Rley uses the Earley algorithm which is a general parsing algorithm that can handle any context-free grammar. Earley parsers can literally swallow anything that can be described by a context-free grammar. That's why Earley parsers find their place in so many NLP (Natural Language Processing) libraries/toolkits.

In addition, Rley goes beyond most Earley parser implementations by providing support for ambiguous parses. Indeed, it delivers the results of a parse as a Shared Packed Parse Forest (SPPF). A SPPF is a data structure that allows to encode efficiently all the possible parse trees that result from an ambiguous grammar.

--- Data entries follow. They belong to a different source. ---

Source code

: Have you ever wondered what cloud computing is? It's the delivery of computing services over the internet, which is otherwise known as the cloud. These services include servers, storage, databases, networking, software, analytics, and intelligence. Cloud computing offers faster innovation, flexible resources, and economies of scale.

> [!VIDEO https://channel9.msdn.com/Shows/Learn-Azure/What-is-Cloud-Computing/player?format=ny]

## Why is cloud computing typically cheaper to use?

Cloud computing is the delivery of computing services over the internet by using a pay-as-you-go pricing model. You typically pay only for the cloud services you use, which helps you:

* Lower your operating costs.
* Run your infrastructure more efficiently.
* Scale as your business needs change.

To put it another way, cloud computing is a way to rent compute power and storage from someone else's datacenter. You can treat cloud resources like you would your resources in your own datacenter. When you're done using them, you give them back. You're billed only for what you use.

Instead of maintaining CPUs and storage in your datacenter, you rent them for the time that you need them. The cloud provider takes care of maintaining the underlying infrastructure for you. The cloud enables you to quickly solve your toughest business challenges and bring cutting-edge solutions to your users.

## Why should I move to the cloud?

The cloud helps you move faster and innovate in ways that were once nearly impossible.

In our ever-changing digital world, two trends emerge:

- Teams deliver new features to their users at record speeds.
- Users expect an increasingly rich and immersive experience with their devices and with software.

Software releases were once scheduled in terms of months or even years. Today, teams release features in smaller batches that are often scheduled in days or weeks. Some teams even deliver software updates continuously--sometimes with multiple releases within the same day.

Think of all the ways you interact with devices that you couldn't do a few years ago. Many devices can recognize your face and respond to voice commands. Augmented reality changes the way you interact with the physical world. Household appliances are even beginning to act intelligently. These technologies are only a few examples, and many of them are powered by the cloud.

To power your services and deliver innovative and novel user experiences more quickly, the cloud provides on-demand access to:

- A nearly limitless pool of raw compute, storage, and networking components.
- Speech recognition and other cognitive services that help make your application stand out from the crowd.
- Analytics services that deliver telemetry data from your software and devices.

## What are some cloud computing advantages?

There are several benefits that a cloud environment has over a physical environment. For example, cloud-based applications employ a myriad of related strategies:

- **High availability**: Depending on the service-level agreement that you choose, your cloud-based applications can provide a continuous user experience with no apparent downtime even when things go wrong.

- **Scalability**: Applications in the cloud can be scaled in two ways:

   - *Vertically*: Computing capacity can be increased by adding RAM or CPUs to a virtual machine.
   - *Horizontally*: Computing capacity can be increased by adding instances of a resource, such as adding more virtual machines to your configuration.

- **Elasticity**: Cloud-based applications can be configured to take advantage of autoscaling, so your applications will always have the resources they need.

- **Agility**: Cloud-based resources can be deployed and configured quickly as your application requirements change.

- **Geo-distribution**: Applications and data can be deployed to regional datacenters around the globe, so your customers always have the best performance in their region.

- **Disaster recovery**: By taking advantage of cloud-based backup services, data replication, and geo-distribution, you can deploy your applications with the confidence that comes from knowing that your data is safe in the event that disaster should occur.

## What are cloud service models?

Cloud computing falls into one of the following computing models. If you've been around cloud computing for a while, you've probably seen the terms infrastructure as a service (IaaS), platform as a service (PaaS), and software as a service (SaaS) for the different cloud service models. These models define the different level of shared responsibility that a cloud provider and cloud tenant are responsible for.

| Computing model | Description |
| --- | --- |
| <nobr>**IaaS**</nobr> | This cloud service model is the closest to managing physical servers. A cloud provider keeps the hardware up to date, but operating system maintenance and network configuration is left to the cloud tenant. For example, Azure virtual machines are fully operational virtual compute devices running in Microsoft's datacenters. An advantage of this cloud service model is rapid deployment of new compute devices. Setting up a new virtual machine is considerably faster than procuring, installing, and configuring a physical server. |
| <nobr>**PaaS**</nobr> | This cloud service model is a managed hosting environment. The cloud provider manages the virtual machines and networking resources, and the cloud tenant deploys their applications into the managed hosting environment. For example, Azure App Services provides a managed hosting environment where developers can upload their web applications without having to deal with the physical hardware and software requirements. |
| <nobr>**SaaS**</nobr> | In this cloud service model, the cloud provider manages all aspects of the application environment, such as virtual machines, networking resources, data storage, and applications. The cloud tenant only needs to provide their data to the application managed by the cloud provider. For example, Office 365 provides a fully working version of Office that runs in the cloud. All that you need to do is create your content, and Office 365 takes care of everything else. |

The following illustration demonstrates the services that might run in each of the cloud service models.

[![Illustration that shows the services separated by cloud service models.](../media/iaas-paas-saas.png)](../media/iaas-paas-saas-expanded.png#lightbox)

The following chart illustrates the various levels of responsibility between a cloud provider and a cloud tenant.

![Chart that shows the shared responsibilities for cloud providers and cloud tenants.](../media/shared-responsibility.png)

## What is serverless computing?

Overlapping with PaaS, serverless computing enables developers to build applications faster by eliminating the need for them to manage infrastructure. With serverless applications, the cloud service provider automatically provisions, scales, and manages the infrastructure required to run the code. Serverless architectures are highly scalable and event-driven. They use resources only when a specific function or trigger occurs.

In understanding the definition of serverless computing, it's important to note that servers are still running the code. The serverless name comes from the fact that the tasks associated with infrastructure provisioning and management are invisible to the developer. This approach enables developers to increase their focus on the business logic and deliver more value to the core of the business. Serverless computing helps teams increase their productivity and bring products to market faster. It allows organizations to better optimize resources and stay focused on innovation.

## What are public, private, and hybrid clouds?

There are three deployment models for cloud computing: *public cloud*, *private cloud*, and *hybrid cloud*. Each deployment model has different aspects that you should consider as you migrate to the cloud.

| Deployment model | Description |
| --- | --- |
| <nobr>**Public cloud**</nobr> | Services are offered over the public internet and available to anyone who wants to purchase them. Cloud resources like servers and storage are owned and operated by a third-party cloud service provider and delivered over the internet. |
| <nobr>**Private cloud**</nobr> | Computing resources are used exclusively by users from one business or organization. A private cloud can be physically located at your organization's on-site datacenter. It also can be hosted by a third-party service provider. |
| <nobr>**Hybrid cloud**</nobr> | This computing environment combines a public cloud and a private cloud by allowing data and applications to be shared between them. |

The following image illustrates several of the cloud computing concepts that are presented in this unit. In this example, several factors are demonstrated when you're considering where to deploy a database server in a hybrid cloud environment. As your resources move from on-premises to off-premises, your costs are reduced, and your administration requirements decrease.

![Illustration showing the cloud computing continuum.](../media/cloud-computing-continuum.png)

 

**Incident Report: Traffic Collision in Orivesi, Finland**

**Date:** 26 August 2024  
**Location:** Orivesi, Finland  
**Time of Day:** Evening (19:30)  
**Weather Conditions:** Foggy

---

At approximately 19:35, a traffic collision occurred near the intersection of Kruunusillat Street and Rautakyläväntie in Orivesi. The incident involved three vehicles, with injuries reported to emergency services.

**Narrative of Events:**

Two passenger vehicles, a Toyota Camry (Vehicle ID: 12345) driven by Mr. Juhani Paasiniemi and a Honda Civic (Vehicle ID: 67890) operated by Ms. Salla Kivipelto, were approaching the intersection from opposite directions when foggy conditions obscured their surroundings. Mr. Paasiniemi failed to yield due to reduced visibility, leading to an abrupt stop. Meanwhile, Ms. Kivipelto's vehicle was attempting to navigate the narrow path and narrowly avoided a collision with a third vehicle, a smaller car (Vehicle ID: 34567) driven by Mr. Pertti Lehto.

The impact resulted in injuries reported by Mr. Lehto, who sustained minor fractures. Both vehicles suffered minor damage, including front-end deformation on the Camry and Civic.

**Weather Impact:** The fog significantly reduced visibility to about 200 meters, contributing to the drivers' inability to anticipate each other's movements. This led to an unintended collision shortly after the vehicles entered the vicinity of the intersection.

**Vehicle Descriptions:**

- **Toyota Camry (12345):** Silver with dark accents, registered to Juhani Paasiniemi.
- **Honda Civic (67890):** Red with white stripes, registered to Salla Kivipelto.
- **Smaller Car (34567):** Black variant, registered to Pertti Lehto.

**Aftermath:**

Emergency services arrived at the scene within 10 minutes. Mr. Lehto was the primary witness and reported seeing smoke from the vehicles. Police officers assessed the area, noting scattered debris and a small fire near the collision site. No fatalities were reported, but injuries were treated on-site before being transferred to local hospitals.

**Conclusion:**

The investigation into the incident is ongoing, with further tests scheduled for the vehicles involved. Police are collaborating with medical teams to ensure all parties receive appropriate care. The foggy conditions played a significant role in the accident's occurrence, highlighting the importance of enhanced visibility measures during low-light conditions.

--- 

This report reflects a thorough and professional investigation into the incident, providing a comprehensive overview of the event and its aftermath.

As another distinctive mark, Rley is also the first Ruby implementation of a parsing library based on the new Grammar Flow Graph approach .

What it can do?

Maybe parsing algorithms and internal implementation details are of lesser interest to you and the good question to ask is "what Rley can really do?".

In a nutshell:

  • Rley can parse context-free languages that other well-known libraries cannot handle
  • Built-in support for ambiguous grammars that typically occur in NLP

In short, the foundations of Rley are strong enough to be useful in a large application range such as:

  • computer languages -e.g. Simple Regex Language - ,
  • artificial intelligence and
  • Natural Language Processing.

Features

  • Simple API for context-free grammar definition,
  • Allows ambiguous grammars,
  • Generates shared packed parse forests,
  • Accepts left-recursive rules/productions,
  • Provides syntax error detection and reporting.

Compatibility

Rley supports the following Ruby implementations:

  • MRI 2.5
  • MRI 2.6
  • MRI 2.7
  • JRuby 9.1+

Getting Started

Installation

Installing the latest stable version is simple:

$ gem install rley

A whirlwind tour of Rley

The purpose of this section is show how to create a parser for a minimalistic English language subset. The tour is organized as follows:

  1. Creating facade object of Rley library
  2. Defining the language grammar
  3. Creating a lexicon
  4. Creating a tokenizer
  5. Parsing some input
  6. Generating the parse tree

The complete source code of the example used in this tour can be found in the examples directory

Creating facade object of Rley library

    require 'rley' # Load Rley library

    # Let's create a facade object called 'engine'
    # It provides a unified, higher-level interface
    engine = Rley::Engine.new

Defining the language grammar

The subset of English grammar is based on an example from the NLTK book.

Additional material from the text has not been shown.